A Gustavus Township woman will not be allowed to possess animals for the next five years.

Kathy Witzman’s mother and 200 animals were taken away from her last month because of poor living conditions at her rural home.

Witzman, 59, was in Eastern District Court on Thursday and pleaded guilty to cruelty to animals, a misdemeanor, and was given five years’ probation. Not possessing animals is part of her probation.

Witzman also must pay $2,500 in restitution to the Animal Welfare League of Trumbull County, which has the animals, which originally numbered 162 dogs, two horses and some chickens, cats and ducks.

Prosecutors dropped a felony open-dumping charge that accused her of dumping animal remains on her property on state Route 87 east of state Route 11.

“I don’t think you started out to be cruel to animals,” Judge Ronald A. Rice told Witzman. “But it got away from you, and it became cruelty to animals.”

After court, Witzman said that with her Humane Sanctuary Inc. gone, “A lot of animals are going to die,” because she ran one of the few no-kill shelters in the area.

When the Animal Welfare League loses use of its temporary Champion facility soon, Witzman said it will “do what they do best, and that’s kill” the dogs it no longer has room for.

Deb Agostinelli, Animal Welfare League shelter director, said the organization has “no intention of doing that.”
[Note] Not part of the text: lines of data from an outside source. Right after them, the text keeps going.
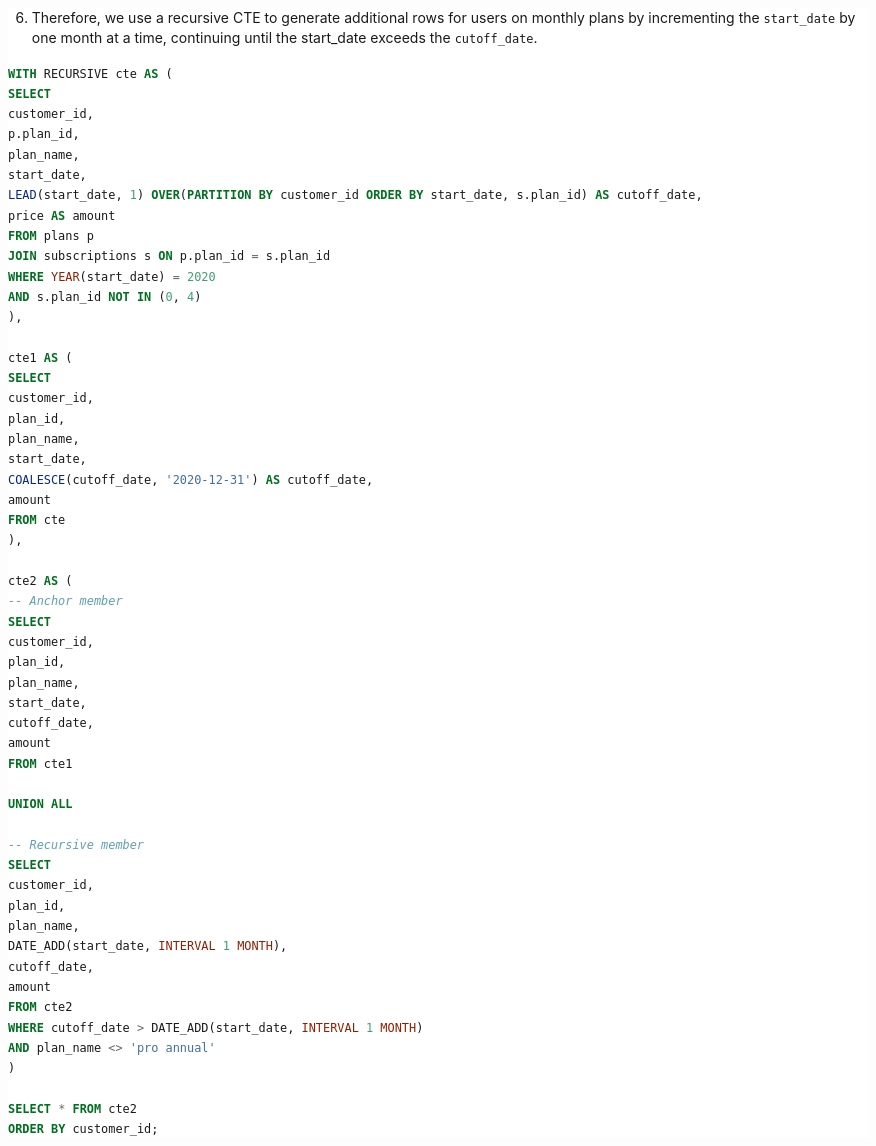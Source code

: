 6. Therefore, we use a recursive CTE to generate additional rows for users on monthly plans by incrementing the `start_date` by one month at a time, continuing until the start_date exceeds the `cutoff_date`.

```sql
WITH RECURSIVE cte AS (
SELECT 
customer_id, 
p.plan_id, 
plan_name, 
start_date,
LEAD(start_date, 1) OVER(PARTITION BY customer_id ORDER BY start_date, s.plan_id) AS cutoff_date,
price AS amount
FROM plans p 
JOIN subscriptions s ON p.plan_id = s.plan_id 
WHERE YEAR(start_date) = 2020
AND s.plan_id NOT IN (0, 4)
),

cte1 AS (
SELECT 
customer_id, 
plan_id, 
plan_name, 
start_date, 
COALESCE(cutoff_date, '2020-12-31') AS cutoff_date, 
amount
FROM cte
),

cte2 AS (
-- Anchor member
SELECT 
customer_id, 
plan_id, 
plan_name, 
start_date, 
cutoff_date, 
amount 
FROM cte1

UNION ALL

-- Recursive member
SELECT 
customer_id, 
plan_id, 
plan_name, 
DATE_ADD(start_date, INTERVAL 1 MONTH), 
cutoff_date, 
amount 
FROM cte2
WHERE cutoff_date > DATE_ADD(start_date, INTERVAL 1 MONTH)
AND plan_name <> 'pro annual'
)

SELECT * FROM cte2
ORDER BY customer_id;
```
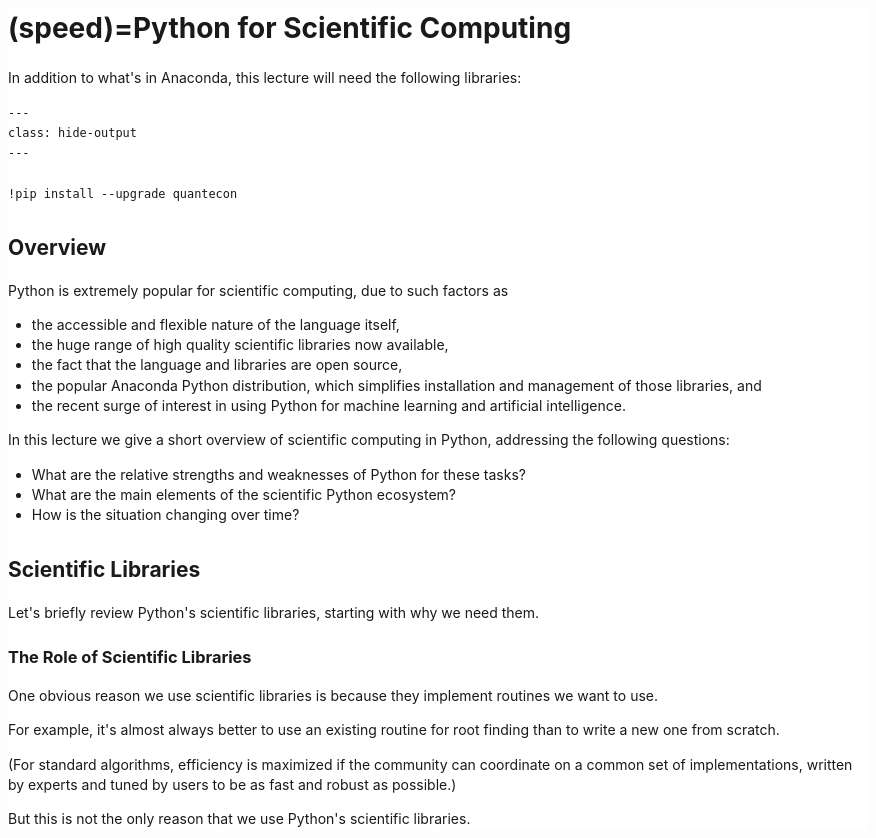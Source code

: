 # (speed)=Python for Scientific Computing

In addition to what\'s in Anaconda, this lecture will need the following
libraries:

```{code-block} ipython
---
class: hide-output
---

!pip install --upgrade quantecon
```

## Overview

Python is extremely popular for scientific computing, due to such
factors as

-   the accessible and flexible nature of the language itself,
-   the huge range of high quality scientific libraries now available,
-   the fact that the language and libraries are open source,
-   the popular Anaconda Python distribution, which simplifies
    installation and management of those libraries, and
-   the recent surge of interest in using Python for machine learning
    and artificial intelligence.

In this lecture we give a short overview of scientific computing in
Python, addressing the following questions:

-   What are the relative strengths and weaknesses of Python for these
    tasks?
-   What are the main elements of the scientific Python ecosystem?
-   How is the situation changing over time?

## Scientific Libraries

Let\'s briefly review Python\'s scientific libraries, starting with why
we need them.

### The Role of Scientific Libraries

One obvious reason we use scientific libraries is because they implement
routines we want to use.

For example, it\'s almost always better to use an existing routine for
root finding than to write a new one from scratch.

(For standard algorithms, efficiency is maximized if the community can
coordinate on a common set of implementations, written by experts and
tuned by users to be as fast and robust as possible.)

But this is not the only reason that we use Python\'s scientific
libraries.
Several dog-rescue organizations from outside the area will be taking some of the remaining 82 dogs soon, and that will help reduce the dogs to a manageable number, Agostinelli said.

Deputy Harold Firster of the Trumbull County Sheriff’s office filed the cruelty and dumping charges against Witzman after he led a raid on Witzman’s property Feb. 12 with assistance from the Animal Welfare League, county health department and county Department of Job and Family Services.

Job and Family Services received an order from Judge Thomas A. Swift of Trumbull County Probate Court to remove Witzman’s mother, Helen DiMarsico, 97, from the home Feb. 12 based on the living conditions there.

DeMarsico was taken to Forum Health Trumbull Memorial Hospital the morning of the raid and eventually transferred to Gillette Nursing Home in Warren. Earlier this week, Judge Swift granted guardianship of the woman to a nonprofit company , Guardianship and Protective Services LLC.

A JFS superviser said he asked Judge Swift to have DiMarsico removed from the home because of the unhealthy conditions in DiMarsico’s bedroom, including a strong smell of ammonia from animal urine and a dirty floor.

A Guardianship and Protective Services employee told Judge Swift that DiMarsico was undernourished and “covered in feces” when she arrived at the hospital.

Firster said most of the dogs on Witzman’s property were underfed and were not receiving an adequate amount of water. Many were kept in steel cages in the backyard. Others were living in a barn or house.